The Digital Sovereignty Working Group first met last December in Chamonix, France, to scope key challenges and issues related to intermediation platforms. As part of their agenda, the group’s members used CLTC’s scenarios as a foundation to think through a possible future in which intermediation platforms extend to core services like education, accounting, and plumbing, and in which national governments adopt diverging approaches to these platforms.
As a result of this initial work, the group drafted “The Chamonix Manifesto: Transatlantic dialog on the impact of the rise of global intermediation platforms,” a document written by the CLTC team, along with Frédérick Douzet, Chair of Cyberstrategy at Paris 8, and Stéphane Grumbach, Senior Scientist at INRIA. “Our Chamonix work is an ongoing effort to clarify what is really at stake for both sides and seek common ground—or at least mutual understanding of differences,” Weber explains.
As the Manifesto outlines, the Chamonix Group’s objectives are “non-partisan, focused on understanding the mismatches between the different perspectives, public vs. private, Europe vs.

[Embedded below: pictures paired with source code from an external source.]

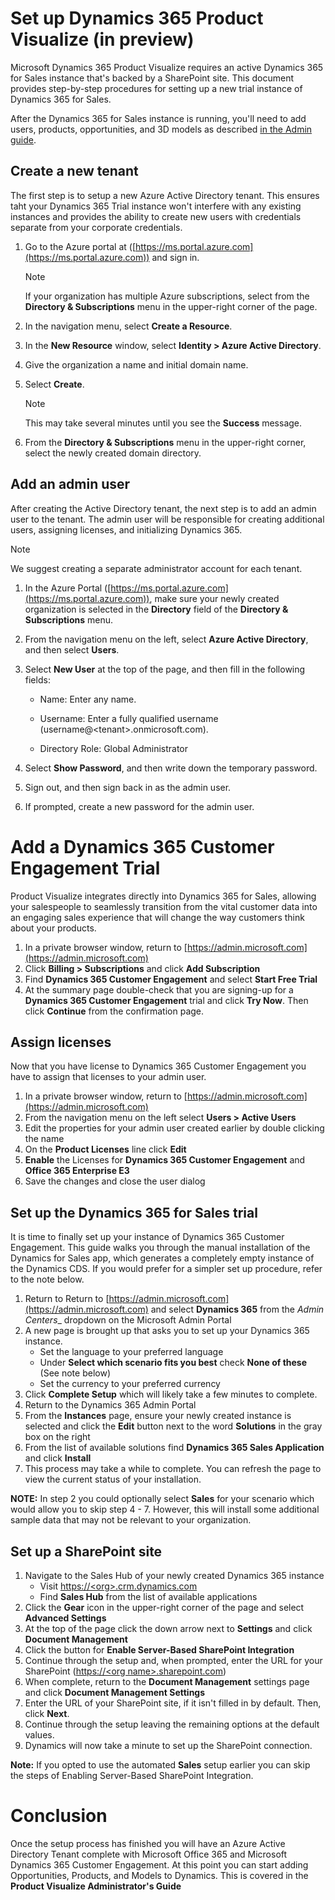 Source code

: 
# Set up Dynamics 365 Product Visualize (in preview)
Microsoft Dynamics 365 Product Visualize requires an active Dynamics 365 for Sales instance that's backed by a SharePoint site. This document provides step-by-step procedures for setting up a new trial instance of Dynamics 365 for Sales. 

After the Dynamics 365 for Sales instance is running, you'll need to add users, products, opportunities, and 3D models as described [in the Admin guide](admin-guide.md).

## Create a new tenant

The first step is to setup a new Azure Active Directory tenant. This ensures taht your Dynamics 365 Trial instance won't interfere with any existing instances and provides the ability to create new users with credentials separate from your corporate credentials.

1. Go to the Azure portal at \([https://ms.portal.azure.com](https://ms.portal.azure.com)) and sign in.

   > [!NOTE]
   > If your organization has multiple Azure subscriptions, select from the __Directory & Subscriptions__ menu in the upper-right corner of the page.
   
3. In the navigation menu, select **Create a Resource**.

4. In the **New Resource** window, select **Identity > Azure Active Directory**.

5. Give the organization a name and initial domain name.

6. Select **Create**. 

   > [!NOTE]
   > This may take several minutes until you see the **Success** message.
   
7. From the **Directory & Subscriptions** menu in the upper-right corner, select the newly created domain directory. 

## Add an admin user

After creating the Active Directory tenant, the next step is to add an admin user to the tenant. The admin user will be responsible for creating additional users, assigning licenses, and initializing Dynamics 365. 

> [!NOTE] 
> We suggest creating a separate administrator account for each tenant.

1. In the Azure Portal \([https://ms.portal.azure.com](https://ms.portal.azure.com)), make sure your newly created organization is selected in the **Directory** field of the **Directory & Subscriptions** menu.

2. From the navigation menu on the left, select **Azure Active Directory**, and then select **Users**.

3. Select **New User** at the top of the page, and then fill in the following fields:

    * Name: Enter any name.
    
    * Username: Enter a fully qualified username (username@\<tenant>.onmicrosoft.com).
    
    * Directory Role: Global Administrator
    
4. Select **Show Password**, and then write down the temporary password.

5. Sign out, and then sign back in as the admin user.

6. If prompted, create a new password for the admin user.

# Add a Dynamics 365 Customer Engagement Trial
Product Visualize integrates directly into Dynamics 365 for Sales, allowing your salespeople to seamlessly transition from the vital customer data into an engaging sales experience that will change the way customers think about your products.
1. In a private browser window, return to [https://admin.microsoft.com](https://admin.microsoft.com)
2. Click __Billing > Subscriptions__ and click __Add Subscription__
3. Find __Dynamics 365 Customer Engagement__ and select __Start Free Trial__
4. At the summary page double-check  that you are signing-up for a __Dynamics 365 Customer Engagement__ trial and click __Try Now__. Then click __Continue__ from the confirmation page.

## Assign licenses
Now that you have license to Dynamics 365 Customer Engagement you have to assign that licenses to your admin user. 
1. In a private browser window, return to [https://admin.microsoft.com](https://admin.microsoft.com)
2. From the navigation menu on the left select __Users > Active Users__
3. Edit the properties for your admin user created earlier by double clicking the name 
4. On the __Product Licenses__ line click __Edit__
5. __Enable__ the Licenses for __Dynamics 365 Customer Engagement__ and __Office 365 Enterprise E3__
6. Save the changes and close the user dialog

## Set up the Dynamics 365 for Sales trial
It is time to finally set up your instance of Dynamics 365 Customer Engagement. This guide walks you through the manual installation of the Dynamics for Sales app, which generates a completely empty instance of the Dynamics CDS. If you would prefer for a simpler set up procedure, refer to the note below.
1. Return to  Return to [https://admin.microsoft.com](https://admin.microsoft.com) and select __Dynamics 365__ from the _Admin Centers__ dropdown on the Microsoft Admin Portal
2. A new page is brought up that asks you to set up your Dynamics 365 instance.
    * Set the language to your preferred language
    * Under __Select which scenario fits you best__ check __None of these__ (See note below)
    * Set the currency to your preferred currency
3. Click __Complete Setup__ which will likely take a few minutes to complete.
4. Return to the Dynamics 365 Admin Portal
5. From the __Instances__ page, ensure your newly created instance is selected and click the __Edit__ button next to the word __Solutions__ in the gray box on the right
6. From the list of available solutions find __Dynamics 365 Sales Application__ and click __Install__
7. This process may take a while to complete. You can refresh the page to view the current status of your installation.

**NOTE:** In step 2 you could optionally select __Sales__ for your scenario which would allow you to skip step 4 - 7. However, this will install some additional sample data that may not be relevant to your organization. 

## Set up a SharePoint site
1. Navigate to the Sales Hub of your newly created Dynamics 365 instance 
    * Visit [https://\<org>.crm.dynamics.com]()
    * Find __Sales Hub__ from the list of available applications
2. Click the __Gear__ icon in the upper-right corner of the page and select __Advanced Settings__
3. At the top of the page click the down arrow next to __Settings__ and click __Document Management__
4. Click the button for __Enable Server-Based SharePoint Integration__
5. Continue through  the setup and, when prompted, enter the URL for your SharePoint ([https://\<org name>.sharepoint.com]())
6. When complete, return to the __Document Management__ settings page and click __Document Management Settings__
7. Enter the URL of your SharePoint site, if it isn't filled in by default. Then, click __Next__.
8. Continue through the setup leaving the remaining options at the default values.
9. Dynamics will now take a minute to set up the SharePoint connection.

**Note:** If you opted to use the automated __Sales__ setup earlier you can skip the steps of Enabling Server-Based SharePoint Integration.

# Conclusion
Once the setup process has finished you will have an Azure Active Directory Tenant complete with Microsoft Office 365 and Microsoft Dynamics 365 Customer Engagement. At this point you can start adding Opportunities, Products, and Models to Dynamics. This is covered in the __Product Visualize Administrator's Guide__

US, as well as the potential for the society of the complex mechanisms at play that involve creative destruction, as well as the emergence of new economic models and new ways of exercising political power.”

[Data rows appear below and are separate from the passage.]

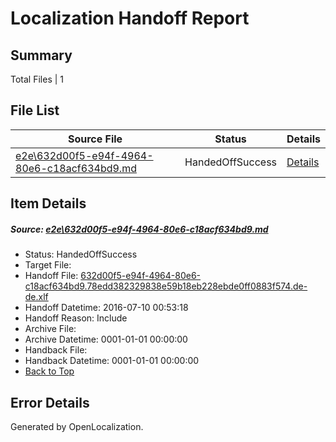 # <a name='report-top'></a> Localization Handoff Report

## Summary
 Total Files | 1

## File List
 Source File | Status | Details 
 ----------- | ------ | ------- 
 [e2e\632d00f5-e94f-4964-80e6-c18acf634bd9.md](https://github.com/OpenLocalizationTestOrg/oltest/blob/9f98ef13c5bea8f17d93b6038d676fde7b4b4650/e2e/632d00f5-e94f-4964-80e6-c18acf634bd9.md) | HandedOffSuccess | [Details](#e437155ba19eee8fa3391ef2fe30d0cc59c4d0f01)

## Item Details
##### <a name='e437155ba19eee8fa3391ef2fe30d0cc59c4d0f01'></a> Source: [e2e\632d00f5-e94f-4964-80e6-c18acf634bd9.md](https://github.com/OpenLocalizationTestOrg/oltest/blob/9f98ef13c5bea8f17d93b6038d676fde7b4b4650/e2e/632d00f5-e94f-4964-80e6-c18acf634bd9.md)
* Status: HandedOffSuccess
* Target File: 
* Handoff File: [632d00f5-e94f-4964-80e6-c18acf634bd9.78edd382329838e59b18eb228ebde0ff0883f574.de-de.xlf](https://github.com/OpenLocalizationTestOrg/olhandoff-e2e/blob/32b259c1ec0a4b9a6aa157bfffd0538012afdc70/ol-handoff/OpenLocalizationTestOrg/oltest-dede-fly/ci/ht/632d00f5-e94f-4964-80e6-c18acf634bd9.78edd382329838e59b18eb228ebde0ff0883f574.de-de.xlf)
* Handoff Datetime: 2016-07-10 00:53:18
* Handoff Reason: Include
* Archive File: 
* Archive Datetime: 0001-01-01 00:00:00
* Handback File: 
* Handback Datetime: 0001-01-01 00:00:00
* [Back to Top](#report-top)


## Error Details

Generated by OpenLocalization.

The Manifesto calls for a “common vocabulary” and increased collaboration among “relevant institutions to address growing disputes.” It also outlines a plan for the Digital Sovereignty Working Group to continue research, writing, and meetings focused on five key goals: 1) Creating metrics that measure in a meaningful way the imbalances that are being created by intermediation platforms; 2) Describing representations in discourse and debate that illustrate what is at stake for each side; 3) Exploring historical analogies that can shed light on the broad consequences of these developments; 4) Designing solutions that could fill the ‘institutional gap’…to create shared understandings; and 5) Engaging in specific problem solving that bears on issues caught up in this debate, such as resilience, surveillance, cybersecurity, terrorism, etc.

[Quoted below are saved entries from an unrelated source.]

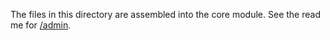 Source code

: The files in this directory are assembled into the core module. See the read me for [/admin](../../admin).
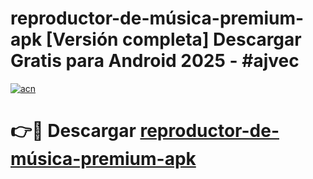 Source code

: # reproductor-de-música-premium-apk  [Versión completa] Descargar Gratis para Android 2025 - #ajvec

[![acn](https://github.com/user-attachments/assets/0f9c940e-d8b0-45ae-aac7-cd30a18b3e1c)](https://apps.freeplayer.one?title=reproductor-de-música-premium-apk&ref=9F)

# 👉🔴 Descargar [reproductor-de-música-premium-apk](https://apps.freeplayer.one?title=reproductor-de-música-premium-apk&ref=9F)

“As these intermediation platforms become more economically successful and globally dominant, they also transform themselves into ‘critical infrastructure’ that will inevitably attract greater attention from governments around the world,” the Manifesto says. “The diverging visions, which range from purely economic and commercial to mostly cultural and political, are not well understood on the respective sides of the Atlantic. That misunderstanding is creating significant tensions and corrosive frictions that are not just economic but deeply political and social in character…. Actions need to be taken now to increase mutual understanding on these issues.”